Bashar hoped that the money and a few gestures he could unveil in his upcoming parliamentary speech on March 30 would be enough to appease Daraa.

But even his supporters were expecting him to do more.

“What dragged the whole country [into this situation] were the security branches in Daraa that mercilessly killed left and right,” said Yusif Abu-Roumieh, a lawmaker and Daraa tribal leader, during a parliament session ahead of Bashar’s speech. “The people of Houran were waiting for his excellency the president to come down and apologize and offer his condolences.” In a daring act, the tribal sheik publicly negated the official story about the protesters being part of a conspiracy.15

Ahead of his speech, Bashar tasked Manaf and others around him to meet with young activists as well as more traditional opposition figures like those thrown in jail around the time of the short-lived Damascus Spring a decade before. Ostensibly the purpose was to drum up ideas and solutions that could be incorporated in the speech. But it was also a useful way to identify the main protest instigators and organizers and figure out who had the most sway. Perhaps some could be convinced to cooperate with the regime to implement some of the changes Bashar was promising.

Manaf liaised with Shaaban, Bashar’s political and media adviser. “When you speak about solutions, it’s as if I am hearing our eternal leader [Hafez], rest his soul,” Shaaban gushed when she met with Manaf at the palace.16

Mohammad Nasif, the longtime mukhabarat chief and Bashar mentor who had been recalled from retirement in 2005 and appointed presidential adviser, reached out to activists like Mazen Darwish, who were believed to have more influence on the street than the better-known political opponents.

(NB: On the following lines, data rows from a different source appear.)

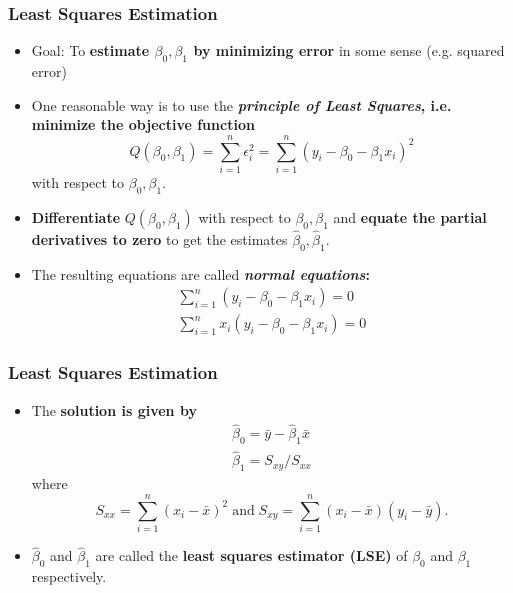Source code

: \documentclass[10pt]{beamer} %
\begin{document}
\begin{frame}
	\frametitle{Least Squares Estimation}
	\begin{itemize}
		\item Goal: To \textbf{estimate $\beta_0,\beta_1$ by minimizing error} in some sense (e.g. squared error)
		\bigskip
		\item One reasonable way is to use the \textbf{\emph{principle of Least Squares}, i.e. minimize the objective function}
		$$Q(\beta_0,\beta_1) = \sum_{i=1}^n \epsilon_i^2 = \sum_{i=1}^n (y_i - \beta_0 - \beta_1x_i)^2$$
		with respect to $\beta_0,\beta_1$.
	\end{itemize}
	
	
	\begin{itemize}
		\item \textbf{Differentiate} $Q(\beta_0,\beta_1)$ with respect to $\beta_0,\beta_1$ and \textbf{equate the partial derivatives to zero} to get the estimates $\hat\beta_0,\hat\beta_1$.
		\bigskip
		\item The resulting equations are called \textbf{\emph{normal equations}:}
		\begin{eqnarray*}
			\sum_{i=1}^n (y_i - \beta_0 - \beta_1x_i) = 0 \\
			\sum_{i=1}^n x_i(y_i - \beta_0 - \beta_1x_i) = 0
		\end{eqnarray*}
	\end{itemize}
		
	
\end{frame}


\begin{frame}
	\frametitle{Least Squares Estimation}
	\begin{itemize}
		\item The \textbf{solution is given by}
		\begin{eqnarray*}
			\hat\beta_0 = \bar y - \hat\beta_1\bar x \\
			\hat\beta_1 = S_{xy}/S_{xx}
		\end{eqnarray*}
		where
		$$S_{xx} = \sum_{i=1}^n (x_i - \bar x)^2\; \textrm{and}\; S_{xy} = \sum_{i=1}^n (x_i - \bar x)(y_i - \bar y).$$
		\item $\hat\beta_0$ and $\hat\beta_1$ are called the \textbf{least squares estimator (LSE)} of $\beta_0$ and $\beta_1$ respectively.
	\end{itemize}	
	
\end{frame}
\end{document}
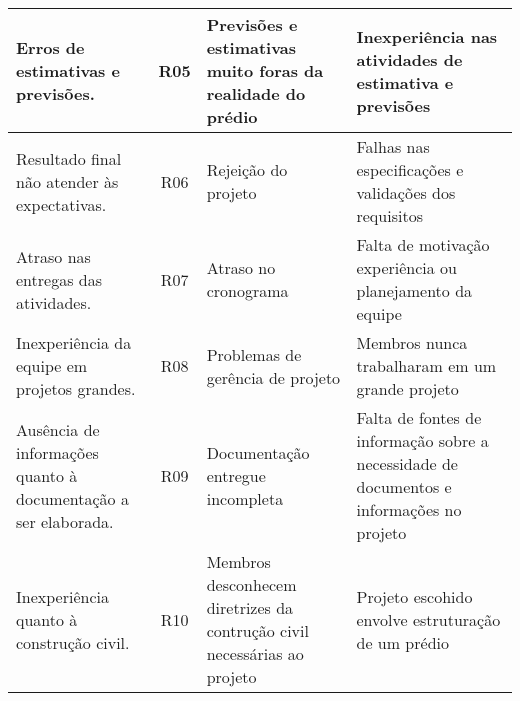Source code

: \begin{table}[h]
\begin{tabular}{|l|c|l|l|}
    \parbox[t]{5cm}{Erros de estimativas e previsões.}                              & R05                    & \parbox[t]{4cm}{Previsões e estimativas muito foras da realidade do prédio}               & \parbox[t]{4cm}{Inexperiência nas atividades de estimativa e previsões}                                   \\ \hline
    \parbox[t]{5cm}{Resultado final não atender às expectativas.}                   & R06                    & \parbox[t]{4cm}{Rejeição do projeto}                                                      & \parbox[t]{4cm}{Falhas nas especificações e validações dos requisitos}                                    \\ \hline
    \parbox[t]{5cm}{Atraso nas entregas das atividades.}                            & R07                    & \parbox[t]{4cm}{Atraso no cronograma}                                                     & \parbox[t]{4cm}{Falta de motivação experiência ou planejamento da equipe}                                 \\ \hline
    \parbox[t]{5cm}{Inexperiência da equipe em projetos grandes.}                   & R08                    & \parbox[t]{4cm}{Problemas de gerência de projeto}                                         & \parbox[t]{4cm}{Membros nunca trabalharam em um grande projeto}                                           \\ \hline
    \parbox[t]{5cm}{Ausência de informações quanto à documentação a ser elaborada.} & R09                    & \parbox[t]{4cm}{Documentação entregue incompleta}                                         & \parbox[t]{4cm}{Falta de fontes de informação sobre a necessidade de documentos e informações no projeto} \\ \hline
    \parbox[t]{5cm}{Inexperiência quanto à construção civil.}                       & R10                    & \parbox[t]{4cm}{Membros desconhecem diretrizes da contrução civil necessárias ao projeto} & \parbox[t]{4cm}{Projeto escohido envolve estruturação de um prédio}                                       \\ \hline
  \end{tabular}
\end{table}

Mazen was in solitary confinement at Branch 215 of Military Intelligence, one of the four main mukhabarat agencies.17 Each agency had several branches in Damascus and across the country. Each branch was usually responsible for a geographic area down to a neighborhood or street, or had certain functions like wiretapping phone conversations, or was tasked with dealing with a specific segment of the population like doctors or known political opponents. It was common for someone to be detained, interrogated, and tortured by multiple agencies and branches. Getting cleared by one did not mean that a person was not wanted by another agency or branch.

Mazen had been arrested twice since March 16, once for organizing the protest outside the Interior Ministry and the second time for speaking out on Arab news channels about the Daraa killings, or, as the mukhabarat put it, spreading “fake news” in the service of “the nation’s enemies.”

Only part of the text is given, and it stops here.